Der Kläger hatte selbst zugegeben, erkannt zu haben, dass die Straße für ein gefahrloses Passieren eigentlich zu schmal war. Seine Reaktion – Hupen und langsames Weiterfahren – reichte dem Gericht nicht aus. Ein idealtypischer Fahrer hätte in dieser Situation entweder sofort angehalten oder wäre kurzzeitig auf den Gehweg ausgewichen, da die Bordsteine dort sehr niedrig waren. Wer sehenden Auges in eine Engstelle fährt und auf sein Recht pocht, statt die Gefahr durch Stillstand zu minimieren, muss einen Teil des Schadens selbst tragen.
Kann die Versicherung den Verwendungszweck einer Zahlung nachträglich ändern?
Ein juristisch besonders interessanter Aspekt des Urteils betrifft die Zahlungsmodalitäten. Die Versicherung hatte vor dem Prozess bereits rund 10.400 Euro überwiesen und dabei detailliert angegeben, wie sich diese Summe zusammensetzt (z.B. spezifische Beträge für Fahrzeugschaden und Gutachterkosten). Im Prozess versuchte die Versicherung dann, diese Zuordnung zu ändern, um sie taktisch günstiger auf andere Schadenspositionen zu verteilen.
Hier schob das Gericht einen Riegel vor: Eine einmal getroffene „Tilgungsbestimmung“ ist bindend. Sobald die Zahlung beim Gläubiger eingeht und der Schuldner festgelegt hat, was er damit bezahlen will, kann er dies nicht mehr einseitig ändern. Das hatte zur Folge, dass bestimmte Positionen (wie die Gutachterkosten) als vollständig getilgt galten, während auf anderen Positionen noch offene Restbeträge bestanden, die nun verzinst werden mussten.
Welche Schadenspositionen muss die gegnerische Versicherung ersetzen?
Das Urteil hat konkrete finanzielle Folgen für die Abrechnung des Unfalls. Aufgrund der 80-prozentigen Haftung der Beklagten stehen dem Kläger der Großteil seiner Ansprüche zu, wobei das Gericht einige wichtige Klarstellungen zur Schadensberechnung vornahm.
Zunächst bestätigte das Gericht, dass der Geschädigte den Wiederbeschaffungsaufwand verlangen darf, auch wenn er ursprünglich vielleicht reparieren wollte.

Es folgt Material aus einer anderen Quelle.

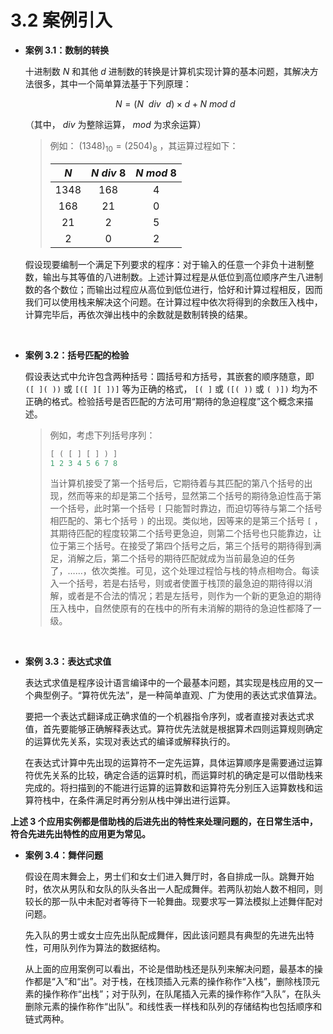 # 3.2 案例引入

- **案例 3.1：数制的转换**

  十进制数 $N$ 和其他 $d$ 进制数的转换是计算机实现计算的基本问题，其解决方法很多，其中一个简单算法基于下列原理：

  $$N = (N\ \ div\ \ d) × d + N\ mod\ d$$

  （其中， $div$ 为整除运算， $mod$ 为求余运算）

  > 例如： $(1348)_{10} = (2504)_8$ ，其运算过程如下：
  >
  > |   $N$  | $N\ div\ 8$ | $N\ mod\ 8$ |
  > |:------:|:-----------:|:-----------:|
  > | $1348$ |    $168$    |     $4$     |
  > |  $168$ |     $21$    |     $0$     |
  > |  $21$  |     $2$     |     $5$     |
  > |   $2$  |     $0$     |     $2$     |

  假设现要编制一个满足下列要求的程序：对于输入的任意一个非负十进制整数，输出与其等值的八进制数。上述计算过程是从低位到高位顺序产生八进制数的各个数位；而输出过程应从高位到低位进行，恰好和计算过程相反，因而我们可以使用栈来解决这个问题。在计算过程中依次将得到的余数压入栈中，计算完毕后，再依次弹出栈中的余数就是数制转换的结果。

<br>

- **案例 3.2：括号匹配的检验**

  假设表达式中允许包含两种括号：圆括号和方括号，其嵌套的顺序随意，即 `([ ]( ))` 或 `[([ ][ ])]` 等为正确的格式， `[( ]` 或 `([( ))` 或 `( )])` 均为不正确的格式。检验括号是否匹配的方法可用“期待的急迫程度”这个概念来描述。

  > 例如，考虑下列括号序列：
  > ```cpp
  > [ ( [ ] [ ] ) ]
  > 1 2 3 4 5 6 7 8
  > ```
  >
  > 当计算机接受了第一个括号后，它期待着与其匹配的第八个括号的出现，然而等来的却是第二个括号，显然第二个括号的期待急迫性高于第一个括号，此时第一个括号 `[` 只能暂时靠边，而迫切等待与第二个括号相匹配的、第七个括号 `)` 的出现。类似地，因等来的是第三个括号 `[` ，其期待匹配的程度较第二个括号更急迫，则第二个括号也只能靠边，让位于第三个括号。在接受了第四个括号之后，第三个括号的期待得到满足，消解之后，第二个括号的期待匹配就成为当前最急迫的任务了，……，依次类推。可见，这个处理过程恰与栈的特点相吻合。每读入一个括号，若是右括号，则或者使置于栈顶的最急迫的期待得以消解，或者是不合法的情况；若是左括号，则作为一个新的更急迫的期待压入栈中，自然使原有的在栈中的所有未消解的期待的急迫性都降了一级。

<br>

- **案例 3.3：表达式求值**

  表达式求值是程序设计语言编译中的一个最基本问题，其实现是栈应用的又一个典型例子。“算符优先法”，是一种简单直观、广为使用的表达式求值算法。

  要把一个表达式翻译成正确求值的一个机器指令序列，或者直接对表达式求值，首先要能够正确解释表达式。算符优先法就是根据算术四则运算规则确定的运算优先关系，实现对表达式的编译或解释执行的。

  在表达式计算中先出现的运算符不一定先运算，具体运算顺序是需要通过运算符优先关系的比较，确定合适的运算时机，而运算时机的确定是可以借助栈来完成的。将扫描到的不能进行运算的运算数和运算符先分别压入运算数栈和运算符栈中，在条件满足时再分别从栈中弹出进行运算。

**上述 3 个应用实例都是借助栈的后进先出的特性来处理问题的，在日常生活中，符合先进先出特性的应用更为常见。**

- **案例 3.4：舞伴问题**

  假设在周末舞会上，男士们和女士们进入舞厅时，各自排成一队。跳舞开始时，依次从男队和女队的队头各出一人配成舞伴。若两队初始人数不相同，则较长的那一队中未配对者等待下一轮舞曲。现要求写一算法模拟上述舞伴配对问题。

  先入队的男士或女士应先出队配成舞伴，因此该问题具有典型的先进先出特性，可用队列作为算法的数据结构。

  从上面的应用案例可以看出，不论是借助栈还是队列来解决问题，最基本的操作都是“入”和“出”。对于栈，在栈顶插入元素的操作称作“入栈”，删除栈顶元素的操作称作“出栈”；对于队列，在队尾插入元素的操作称作“入队”，在队头删除元素的操作称作“出队”。和线性表一样栈和队列的存储结构也包括顺序和链式两种。

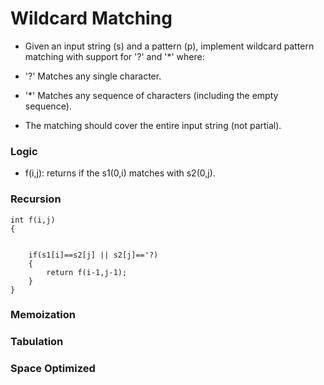 # Wildcard Matching
- Given an input string (s) and a pattern (p), implement wildcard pattern matching with support for '?' and '*' where:

- '?' Matches any single character.
- '*' Matches any sequence of characters (including the empty sequence).
- The matching should cover the entire input string (not partial).

### Logic
- f(i,j): returns if the s1(0,i) matches with s2(0,j).


### Recursion
```
int f(i,j)
{


    if(s1[i]==s2[j] || s2[j]=='?)
    {
        return f(i-1,j-1);
    }
}

```

### Memoization



### Tabulation


### Space Optimized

Da er sich ein Ersatzfahrzeug gekauft hatte und die Kosten dafür unter den fiktiven Reparaturkosten lagen, war dies wirtschaftlich vernünftig.
Auch beim Nutzungsausfall stärkte das Gericht die Rechte des Geschädigten. Die Versicherung wollte die Entschädigung für die 37 Tage bis zur Ersatzbeschaffung kürzen, indem sie Wochenendtage herausrechnete. Das Gericht stellte klar: Ein privat genutzter PKW wird typischerweise auch am Wochenende gebraucht, weshalb diese Tage voll zu entschädigen sind.
Schließlich wies das Gericht den Einwand der Versicherung zurück, die Gutachterkosten seien überhöht. Das Risiko, dass ein Sachverständiger zu viel berechnet, trägt grundsätzlich der Schädiger (also hier die Versicherung), solange der Geschädigte bei der Auswahl des Gutachters nicht grob fahrlässig gehandelt hat. Da den Mercedes-Fahrer hieran keine Schuld traf, muss die Versicherung die Kosten – abzüglich der 20 Prozent Eigenhaftung – tragen.
Im Ergebnis müssen LKW-Halterin, Fahrer und Versicherung gesamtschuldnerisch noch weitere rund 7.300 Euro nebst Zinsen und Anwaltskosten an den Kläger zahlen. Das Urteil verdeutlicht: „Ich bin die Müllabfuhr, ich darf das“ ist im Straßenverkehr kein Freibrief – insbesondere nicht, wenn man gar keinen Müll lädt.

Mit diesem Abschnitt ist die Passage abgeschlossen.